Exercise details
Word for word, restate the lines from the one holding "been used up." through the end of the data below, including both endpoints and nothing more.

----

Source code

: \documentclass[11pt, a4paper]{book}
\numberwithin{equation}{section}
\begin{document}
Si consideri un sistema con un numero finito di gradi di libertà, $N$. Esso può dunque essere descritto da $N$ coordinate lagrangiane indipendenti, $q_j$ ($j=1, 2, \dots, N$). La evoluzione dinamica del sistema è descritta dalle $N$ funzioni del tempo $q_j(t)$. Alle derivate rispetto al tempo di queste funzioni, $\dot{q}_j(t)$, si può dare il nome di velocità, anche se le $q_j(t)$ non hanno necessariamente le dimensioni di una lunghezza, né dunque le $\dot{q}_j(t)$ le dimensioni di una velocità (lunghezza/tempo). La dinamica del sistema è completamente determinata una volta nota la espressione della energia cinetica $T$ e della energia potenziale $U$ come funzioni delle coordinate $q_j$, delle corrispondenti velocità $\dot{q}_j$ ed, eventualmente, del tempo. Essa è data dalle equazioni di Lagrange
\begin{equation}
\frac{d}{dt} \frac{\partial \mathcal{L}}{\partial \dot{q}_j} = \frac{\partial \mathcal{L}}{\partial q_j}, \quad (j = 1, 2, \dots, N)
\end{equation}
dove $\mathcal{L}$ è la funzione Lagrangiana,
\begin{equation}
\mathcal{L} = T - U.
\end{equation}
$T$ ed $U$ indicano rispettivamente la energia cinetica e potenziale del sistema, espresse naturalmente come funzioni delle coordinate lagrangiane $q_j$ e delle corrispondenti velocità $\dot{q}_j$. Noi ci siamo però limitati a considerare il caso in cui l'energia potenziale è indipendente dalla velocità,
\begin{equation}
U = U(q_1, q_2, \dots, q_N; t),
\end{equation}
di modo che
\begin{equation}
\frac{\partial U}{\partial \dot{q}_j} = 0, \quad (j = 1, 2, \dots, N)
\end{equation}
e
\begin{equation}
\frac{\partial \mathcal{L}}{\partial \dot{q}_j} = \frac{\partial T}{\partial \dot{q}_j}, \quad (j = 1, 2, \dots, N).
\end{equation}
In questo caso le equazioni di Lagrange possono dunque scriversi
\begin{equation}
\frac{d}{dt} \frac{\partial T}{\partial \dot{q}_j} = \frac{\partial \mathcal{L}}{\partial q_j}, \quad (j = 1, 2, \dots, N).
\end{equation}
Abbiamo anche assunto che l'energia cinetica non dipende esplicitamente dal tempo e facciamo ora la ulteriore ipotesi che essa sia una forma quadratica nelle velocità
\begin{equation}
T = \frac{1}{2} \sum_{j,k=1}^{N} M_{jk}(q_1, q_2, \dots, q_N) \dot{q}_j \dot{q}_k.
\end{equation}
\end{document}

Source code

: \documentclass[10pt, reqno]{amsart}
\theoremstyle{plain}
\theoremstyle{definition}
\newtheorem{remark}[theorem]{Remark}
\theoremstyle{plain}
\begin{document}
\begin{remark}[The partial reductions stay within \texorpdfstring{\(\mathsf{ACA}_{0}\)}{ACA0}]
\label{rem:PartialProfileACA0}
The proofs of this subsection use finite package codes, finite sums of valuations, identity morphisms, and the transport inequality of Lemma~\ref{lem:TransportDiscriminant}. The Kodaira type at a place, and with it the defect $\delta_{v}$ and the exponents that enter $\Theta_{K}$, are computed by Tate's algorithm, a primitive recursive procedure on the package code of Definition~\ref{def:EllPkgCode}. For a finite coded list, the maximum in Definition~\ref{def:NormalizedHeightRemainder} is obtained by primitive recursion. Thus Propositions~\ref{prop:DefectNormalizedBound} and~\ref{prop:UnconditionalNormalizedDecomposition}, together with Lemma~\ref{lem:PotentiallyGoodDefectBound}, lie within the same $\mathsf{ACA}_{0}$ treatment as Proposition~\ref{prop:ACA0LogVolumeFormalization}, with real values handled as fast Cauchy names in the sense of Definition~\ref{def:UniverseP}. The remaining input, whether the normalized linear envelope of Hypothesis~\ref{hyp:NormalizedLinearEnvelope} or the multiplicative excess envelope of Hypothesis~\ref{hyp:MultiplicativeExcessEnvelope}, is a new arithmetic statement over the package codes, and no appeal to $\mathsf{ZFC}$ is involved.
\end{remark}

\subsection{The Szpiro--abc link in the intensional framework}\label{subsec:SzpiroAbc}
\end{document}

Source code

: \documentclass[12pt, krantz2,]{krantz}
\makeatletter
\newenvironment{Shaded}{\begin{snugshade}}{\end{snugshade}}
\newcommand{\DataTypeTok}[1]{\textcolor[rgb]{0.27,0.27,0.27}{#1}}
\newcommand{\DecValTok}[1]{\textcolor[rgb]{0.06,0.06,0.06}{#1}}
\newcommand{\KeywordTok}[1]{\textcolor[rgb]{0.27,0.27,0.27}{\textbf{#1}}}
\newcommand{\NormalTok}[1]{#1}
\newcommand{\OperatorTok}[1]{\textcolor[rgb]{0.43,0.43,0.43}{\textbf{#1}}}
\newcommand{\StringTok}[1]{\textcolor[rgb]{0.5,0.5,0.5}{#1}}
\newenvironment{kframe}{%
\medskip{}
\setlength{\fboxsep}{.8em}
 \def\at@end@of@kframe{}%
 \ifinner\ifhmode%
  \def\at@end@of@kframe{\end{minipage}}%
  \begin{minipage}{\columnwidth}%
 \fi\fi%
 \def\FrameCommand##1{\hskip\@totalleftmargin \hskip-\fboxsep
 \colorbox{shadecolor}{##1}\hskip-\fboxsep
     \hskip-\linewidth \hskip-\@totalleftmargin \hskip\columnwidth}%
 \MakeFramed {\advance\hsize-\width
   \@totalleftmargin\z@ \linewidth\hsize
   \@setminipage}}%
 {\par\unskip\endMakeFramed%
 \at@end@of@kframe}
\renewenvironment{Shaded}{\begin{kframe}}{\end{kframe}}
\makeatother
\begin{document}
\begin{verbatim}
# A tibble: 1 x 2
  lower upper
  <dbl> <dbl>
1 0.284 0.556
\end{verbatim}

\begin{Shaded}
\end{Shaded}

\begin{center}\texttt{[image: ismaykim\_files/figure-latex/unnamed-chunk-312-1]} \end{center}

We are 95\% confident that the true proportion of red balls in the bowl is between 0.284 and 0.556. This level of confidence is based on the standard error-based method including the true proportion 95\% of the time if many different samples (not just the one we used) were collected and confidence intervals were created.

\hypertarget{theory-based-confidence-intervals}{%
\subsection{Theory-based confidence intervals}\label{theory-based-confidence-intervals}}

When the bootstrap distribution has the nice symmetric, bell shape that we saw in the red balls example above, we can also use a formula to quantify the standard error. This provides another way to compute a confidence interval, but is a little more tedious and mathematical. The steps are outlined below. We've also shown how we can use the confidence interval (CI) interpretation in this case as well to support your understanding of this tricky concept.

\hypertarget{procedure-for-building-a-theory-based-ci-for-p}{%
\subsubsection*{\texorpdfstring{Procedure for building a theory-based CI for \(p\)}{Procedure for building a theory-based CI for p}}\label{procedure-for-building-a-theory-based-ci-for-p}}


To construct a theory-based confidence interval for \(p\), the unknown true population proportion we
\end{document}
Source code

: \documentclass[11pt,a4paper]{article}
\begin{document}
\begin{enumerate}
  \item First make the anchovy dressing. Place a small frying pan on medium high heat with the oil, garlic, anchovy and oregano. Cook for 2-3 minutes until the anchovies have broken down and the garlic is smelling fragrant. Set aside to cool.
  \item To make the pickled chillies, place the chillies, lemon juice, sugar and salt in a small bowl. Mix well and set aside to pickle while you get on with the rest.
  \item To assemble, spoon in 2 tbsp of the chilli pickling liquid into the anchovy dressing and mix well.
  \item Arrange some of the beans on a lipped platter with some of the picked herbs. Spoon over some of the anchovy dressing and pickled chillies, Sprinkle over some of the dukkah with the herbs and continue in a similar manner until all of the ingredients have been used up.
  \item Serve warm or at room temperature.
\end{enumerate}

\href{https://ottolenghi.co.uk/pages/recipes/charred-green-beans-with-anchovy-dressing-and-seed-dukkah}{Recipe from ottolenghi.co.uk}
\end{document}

----

Task answer
  \item Arrange some of the beans on a lipped platter with some of the picked herbs. Spoon over some of the anchovy dressing and pickled chillies, Sprinkle over some of the dukkah with the herbs and continue in a similar manner until all of the ingredients have been used up.
  \item Serve warm or at room temperature.
\end{enumerate}

\href{https://ottolenghi.co.uk/pages/recipes/charred-green-beans-with-anchovy-dressing-and-seed-dukkah}{Recipe from ottolenghi.co.uk}
\end{document}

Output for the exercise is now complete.